When I was telling people that I would visit Japan this August, their reaction was “Wow, this is a lifetime journey”. This is my second time in Japan. However this time I stayed longer and I had the chance to visit some places outside Tokyo and Tachikawa. Tachikawa was the city that hosted me for the second time.
I took an Air China flight to Beijing (11 hours) and from there a direct flight to the Haneda airport (4 hours). I had visited Japan back in 2012 and yet I couldn’t remember how I bought a ticket for the train or which trains I used. In Japan, to buy train tickets from automatic machines, you need to know in advance how many zones you will change since the ticket price changes accordingly.
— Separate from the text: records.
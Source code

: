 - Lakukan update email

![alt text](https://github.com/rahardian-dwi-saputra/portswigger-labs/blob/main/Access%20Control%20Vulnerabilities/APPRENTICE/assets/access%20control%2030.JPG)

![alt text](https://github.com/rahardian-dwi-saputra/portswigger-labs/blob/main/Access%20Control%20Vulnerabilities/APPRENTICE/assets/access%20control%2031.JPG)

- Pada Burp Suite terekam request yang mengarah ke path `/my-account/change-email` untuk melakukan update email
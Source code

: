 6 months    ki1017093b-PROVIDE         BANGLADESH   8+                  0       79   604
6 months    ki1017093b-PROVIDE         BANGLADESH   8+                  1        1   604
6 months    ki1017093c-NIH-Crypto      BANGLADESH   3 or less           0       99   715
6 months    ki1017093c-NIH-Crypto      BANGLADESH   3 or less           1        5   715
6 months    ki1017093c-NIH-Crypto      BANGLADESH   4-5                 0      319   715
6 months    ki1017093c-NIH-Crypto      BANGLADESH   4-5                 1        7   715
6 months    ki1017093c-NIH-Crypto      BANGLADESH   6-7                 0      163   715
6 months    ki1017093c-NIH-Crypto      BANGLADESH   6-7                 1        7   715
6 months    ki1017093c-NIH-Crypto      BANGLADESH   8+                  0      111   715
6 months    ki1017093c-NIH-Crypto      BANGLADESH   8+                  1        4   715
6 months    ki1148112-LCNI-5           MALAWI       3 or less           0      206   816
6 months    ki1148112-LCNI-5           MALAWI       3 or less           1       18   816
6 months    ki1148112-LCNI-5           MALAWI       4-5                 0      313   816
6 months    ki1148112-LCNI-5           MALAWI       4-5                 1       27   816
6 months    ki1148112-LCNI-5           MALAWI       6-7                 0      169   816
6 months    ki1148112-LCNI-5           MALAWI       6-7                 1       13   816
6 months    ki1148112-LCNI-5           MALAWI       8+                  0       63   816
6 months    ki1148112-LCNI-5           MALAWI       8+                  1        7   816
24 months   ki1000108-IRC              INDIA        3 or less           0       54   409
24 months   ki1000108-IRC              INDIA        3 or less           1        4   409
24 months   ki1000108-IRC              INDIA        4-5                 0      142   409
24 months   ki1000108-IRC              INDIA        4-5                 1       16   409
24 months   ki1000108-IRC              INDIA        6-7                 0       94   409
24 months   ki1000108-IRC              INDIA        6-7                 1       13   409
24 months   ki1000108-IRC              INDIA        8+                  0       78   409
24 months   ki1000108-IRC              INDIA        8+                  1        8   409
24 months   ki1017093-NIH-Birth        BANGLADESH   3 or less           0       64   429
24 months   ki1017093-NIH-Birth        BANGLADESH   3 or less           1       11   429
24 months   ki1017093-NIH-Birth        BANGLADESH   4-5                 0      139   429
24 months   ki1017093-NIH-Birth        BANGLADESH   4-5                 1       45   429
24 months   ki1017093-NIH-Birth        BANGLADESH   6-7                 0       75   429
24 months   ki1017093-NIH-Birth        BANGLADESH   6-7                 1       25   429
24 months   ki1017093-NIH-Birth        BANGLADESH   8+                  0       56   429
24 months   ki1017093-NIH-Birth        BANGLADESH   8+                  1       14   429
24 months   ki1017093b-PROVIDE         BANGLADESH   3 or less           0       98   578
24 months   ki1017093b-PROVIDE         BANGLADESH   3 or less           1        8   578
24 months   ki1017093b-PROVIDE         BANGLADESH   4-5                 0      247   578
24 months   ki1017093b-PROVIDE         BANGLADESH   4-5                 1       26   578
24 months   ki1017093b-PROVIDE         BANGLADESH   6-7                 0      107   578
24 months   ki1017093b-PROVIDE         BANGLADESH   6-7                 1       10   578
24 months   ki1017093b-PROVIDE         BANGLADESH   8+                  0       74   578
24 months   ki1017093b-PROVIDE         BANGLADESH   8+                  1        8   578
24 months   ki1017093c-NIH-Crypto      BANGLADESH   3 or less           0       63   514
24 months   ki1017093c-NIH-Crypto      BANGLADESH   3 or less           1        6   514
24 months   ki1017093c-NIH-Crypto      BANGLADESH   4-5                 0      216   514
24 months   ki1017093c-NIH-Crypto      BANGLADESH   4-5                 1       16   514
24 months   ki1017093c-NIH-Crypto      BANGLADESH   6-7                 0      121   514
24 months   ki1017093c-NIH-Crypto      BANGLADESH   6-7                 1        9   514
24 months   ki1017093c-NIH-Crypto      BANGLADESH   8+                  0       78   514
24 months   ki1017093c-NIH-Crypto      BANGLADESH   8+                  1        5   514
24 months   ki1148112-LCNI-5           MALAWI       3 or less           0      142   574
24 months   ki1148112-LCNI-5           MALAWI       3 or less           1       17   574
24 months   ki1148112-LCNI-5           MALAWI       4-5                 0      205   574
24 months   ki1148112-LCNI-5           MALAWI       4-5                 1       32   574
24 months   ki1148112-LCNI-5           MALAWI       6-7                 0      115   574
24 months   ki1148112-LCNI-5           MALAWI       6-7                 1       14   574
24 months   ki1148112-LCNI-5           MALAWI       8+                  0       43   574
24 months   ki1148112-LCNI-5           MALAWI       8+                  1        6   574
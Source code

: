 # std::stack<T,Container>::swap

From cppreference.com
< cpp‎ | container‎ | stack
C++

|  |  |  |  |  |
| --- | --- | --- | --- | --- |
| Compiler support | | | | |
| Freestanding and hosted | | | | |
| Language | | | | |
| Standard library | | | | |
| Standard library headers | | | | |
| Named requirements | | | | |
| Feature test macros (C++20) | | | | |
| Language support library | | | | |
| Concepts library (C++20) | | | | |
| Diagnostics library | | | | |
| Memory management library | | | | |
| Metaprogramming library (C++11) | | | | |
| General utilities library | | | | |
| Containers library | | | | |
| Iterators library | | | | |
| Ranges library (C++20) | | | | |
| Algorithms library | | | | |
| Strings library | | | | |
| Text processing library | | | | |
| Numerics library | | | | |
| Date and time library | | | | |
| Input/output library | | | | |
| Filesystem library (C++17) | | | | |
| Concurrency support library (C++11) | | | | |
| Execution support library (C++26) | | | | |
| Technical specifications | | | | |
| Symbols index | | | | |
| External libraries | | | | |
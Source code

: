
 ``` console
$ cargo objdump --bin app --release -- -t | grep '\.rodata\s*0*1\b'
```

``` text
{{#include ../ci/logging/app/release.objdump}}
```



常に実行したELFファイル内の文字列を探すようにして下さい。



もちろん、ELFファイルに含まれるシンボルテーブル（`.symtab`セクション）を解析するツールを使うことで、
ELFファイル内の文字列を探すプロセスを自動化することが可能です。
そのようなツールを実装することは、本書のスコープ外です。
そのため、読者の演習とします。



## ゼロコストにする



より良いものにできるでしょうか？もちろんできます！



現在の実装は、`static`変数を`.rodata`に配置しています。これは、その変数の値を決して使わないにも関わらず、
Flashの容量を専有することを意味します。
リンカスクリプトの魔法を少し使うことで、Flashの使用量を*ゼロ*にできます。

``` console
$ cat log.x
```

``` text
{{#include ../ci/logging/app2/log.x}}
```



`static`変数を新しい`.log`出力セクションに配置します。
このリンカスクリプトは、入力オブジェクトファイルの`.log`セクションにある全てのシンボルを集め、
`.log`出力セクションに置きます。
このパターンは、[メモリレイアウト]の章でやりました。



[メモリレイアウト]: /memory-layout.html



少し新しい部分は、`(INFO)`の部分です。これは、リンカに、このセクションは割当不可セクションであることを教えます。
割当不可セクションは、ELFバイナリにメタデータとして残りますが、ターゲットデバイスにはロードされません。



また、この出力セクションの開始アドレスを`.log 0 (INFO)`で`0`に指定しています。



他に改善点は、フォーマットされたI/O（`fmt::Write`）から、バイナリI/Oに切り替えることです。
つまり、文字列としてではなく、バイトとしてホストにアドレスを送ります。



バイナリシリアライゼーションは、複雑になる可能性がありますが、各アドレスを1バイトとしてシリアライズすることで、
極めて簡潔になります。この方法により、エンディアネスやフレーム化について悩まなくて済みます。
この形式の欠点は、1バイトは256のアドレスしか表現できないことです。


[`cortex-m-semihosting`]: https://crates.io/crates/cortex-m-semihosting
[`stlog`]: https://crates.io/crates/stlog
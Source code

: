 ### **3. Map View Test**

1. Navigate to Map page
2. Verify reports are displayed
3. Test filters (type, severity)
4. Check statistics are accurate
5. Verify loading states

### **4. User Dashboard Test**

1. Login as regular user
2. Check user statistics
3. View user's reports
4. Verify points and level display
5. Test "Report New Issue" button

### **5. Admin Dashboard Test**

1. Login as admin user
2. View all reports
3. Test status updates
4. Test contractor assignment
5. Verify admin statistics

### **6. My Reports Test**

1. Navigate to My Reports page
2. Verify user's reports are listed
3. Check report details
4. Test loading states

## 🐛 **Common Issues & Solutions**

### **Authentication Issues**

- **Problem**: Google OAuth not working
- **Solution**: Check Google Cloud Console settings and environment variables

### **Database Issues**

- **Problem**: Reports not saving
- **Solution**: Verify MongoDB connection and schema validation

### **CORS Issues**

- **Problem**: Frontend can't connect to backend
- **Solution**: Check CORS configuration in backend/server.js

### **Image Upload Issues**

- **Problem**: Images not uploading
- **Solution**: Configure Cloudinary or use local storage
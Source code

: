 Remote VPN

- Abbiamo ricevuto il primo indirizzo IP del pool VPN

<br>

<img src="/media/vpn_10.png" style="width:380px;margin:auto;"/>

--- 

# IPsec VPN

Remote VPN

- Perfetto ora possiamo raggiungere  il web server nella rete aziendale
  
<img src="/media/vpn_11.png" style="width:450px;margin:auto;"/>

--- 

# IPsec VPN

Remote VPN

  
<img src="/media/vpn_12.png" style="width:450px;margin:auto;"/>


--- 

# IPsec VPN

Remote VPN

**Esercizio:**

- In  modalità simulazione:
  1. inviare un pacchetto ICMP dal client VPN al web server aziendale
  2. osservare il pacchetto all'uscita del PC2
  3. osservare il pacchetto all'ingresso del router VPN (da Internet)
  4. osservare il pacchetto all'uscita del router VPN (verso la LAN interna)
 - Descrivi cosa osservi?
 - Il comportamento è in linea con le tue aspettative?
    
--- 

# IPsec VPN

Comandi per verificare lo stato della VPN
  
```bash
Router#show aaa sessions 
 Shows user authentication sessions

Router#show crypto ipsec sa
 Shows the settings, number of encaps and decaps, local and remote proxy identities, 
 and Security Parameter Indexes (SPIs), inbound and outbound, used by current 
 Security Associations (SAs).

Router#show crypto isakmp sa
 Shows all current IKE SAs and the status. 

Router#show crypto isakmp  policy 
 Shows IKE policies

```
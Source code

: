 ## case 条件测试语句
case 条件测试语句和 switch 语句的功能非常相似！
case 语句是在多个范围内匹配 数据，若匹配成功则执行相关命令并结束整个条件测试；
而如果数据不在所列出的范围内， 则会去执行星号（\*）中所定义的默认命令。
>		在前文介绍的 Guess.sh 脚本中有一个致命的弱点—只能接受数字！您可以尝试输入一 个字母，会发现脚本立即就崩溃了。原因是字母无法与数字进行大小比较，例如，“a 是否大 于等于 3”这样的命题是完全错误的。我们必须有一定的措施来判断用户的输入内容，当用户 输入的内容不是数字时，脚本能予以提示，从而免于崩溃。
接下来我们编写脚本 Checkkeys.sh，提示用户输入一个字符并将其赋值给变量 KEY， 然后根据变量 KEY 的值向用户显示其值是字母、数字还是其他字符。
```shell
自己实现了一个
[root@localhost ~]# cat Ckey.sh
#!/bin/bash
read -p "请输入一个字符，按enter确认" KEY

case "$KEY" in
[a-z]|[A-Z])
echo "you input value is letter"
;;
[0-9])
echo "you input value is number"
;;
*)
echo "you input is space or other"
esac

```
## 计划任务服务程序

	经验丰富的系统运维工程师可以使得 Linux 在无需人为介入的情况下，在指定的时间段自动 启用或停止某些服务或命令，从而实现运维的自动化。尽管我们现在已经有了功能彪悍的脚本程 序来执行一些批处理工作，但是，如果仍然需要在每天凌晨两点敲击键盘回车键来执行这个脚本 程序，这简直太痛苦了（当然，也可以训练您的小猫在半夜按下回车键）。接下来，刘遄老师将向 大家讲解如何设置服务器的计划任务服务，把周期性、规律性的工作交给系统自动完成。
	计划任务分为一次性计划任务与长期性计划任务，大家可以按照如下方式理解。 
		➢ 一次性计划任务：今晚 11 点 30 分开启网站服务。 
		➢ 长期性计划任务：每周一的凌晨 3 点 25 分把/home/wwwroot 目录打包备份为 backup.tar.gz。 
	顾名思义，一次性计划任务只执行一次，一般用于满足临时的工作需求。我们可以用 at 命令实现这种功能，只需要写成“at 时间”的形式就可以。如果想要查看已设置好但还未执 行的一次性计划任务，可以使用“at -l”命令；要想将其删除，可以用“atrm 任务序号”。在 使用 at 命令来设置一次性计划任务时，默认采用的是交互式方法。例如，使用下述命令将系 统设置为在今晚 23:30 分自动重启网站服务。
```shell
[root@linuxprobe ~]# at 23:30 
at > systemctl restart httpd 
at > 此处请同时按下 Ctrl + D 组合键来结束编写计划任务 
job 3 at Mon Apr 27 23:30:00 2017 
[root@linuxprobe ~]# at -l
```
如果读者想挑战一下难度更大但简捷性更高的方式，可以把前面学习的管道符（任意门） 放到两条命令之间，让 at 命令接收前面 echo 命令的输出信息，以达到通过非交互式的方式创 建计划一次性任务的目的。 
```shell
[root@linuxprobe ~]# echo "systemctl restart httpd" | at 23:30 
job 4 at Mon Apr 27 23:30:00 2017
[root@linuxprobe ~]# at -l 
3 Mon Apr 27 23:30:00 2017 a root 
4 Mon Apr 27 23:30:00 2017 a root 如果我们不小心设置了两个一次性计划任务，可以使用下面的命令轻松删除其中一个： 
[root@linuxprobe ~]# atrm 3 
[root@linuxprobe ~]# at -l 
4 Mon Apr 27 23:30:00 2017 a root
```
However, people in the stations are really helpful and you will not have a problem to buy a ticket. Once you arrive in Tachikawa station you have to take the monorail that goes above the ground to get closer to the Institute of Statistical Mathematics and the Akaike guest house.
Tachikawa is a big, flat, city with very high buildings, wide streets and a river.
I enjoyed riding a bike in Tachikawa. However, it was a disappointment that we could not use bikes inside the parks even though there were paved tracks inside the parks, not just narrow paths. During my stay in Tachikawa, I was lucky to bump into a Japanese festival honouring the spirits of ancestors. During the festival, carnival rides, dances, Taiko drumming (Japanese drum) and street food are part of the celebrations.
During the Japanese festival, we had the chance to eat chocolate-covered banana pops. We were a bit disappointed by the fact that the taste of chocolate was not very strong. In general, sweets in Japan do not contain much sugar and the taste is gentle. I can’t say I was excited with sweets. I found food more interesting. Even though there is no cheese or yogurt in traditional Japanese dishes, I liked ramen and fried chicken. I made the mistake to try spicy ramen. It was so hot that I could hardly eat it.
Around Tachikawa station, there are many restaurants and shops. We also had dinner in a Chinese restaurant twice. Most of the dishes were quite spicy. More spicy than the typical Chinese food you find in Greece. In Japanese supermarkets, you don’t have many options regarding granola or cereal bars. In most supermarkets except food, you can also find beauty products, clothes, electric machines, toys and many more things than the ones you would expect to find in a supermarket. The food packaging was amazing. We had a very nice lunch box. Seems like Japanese lunch boxes are like works of art.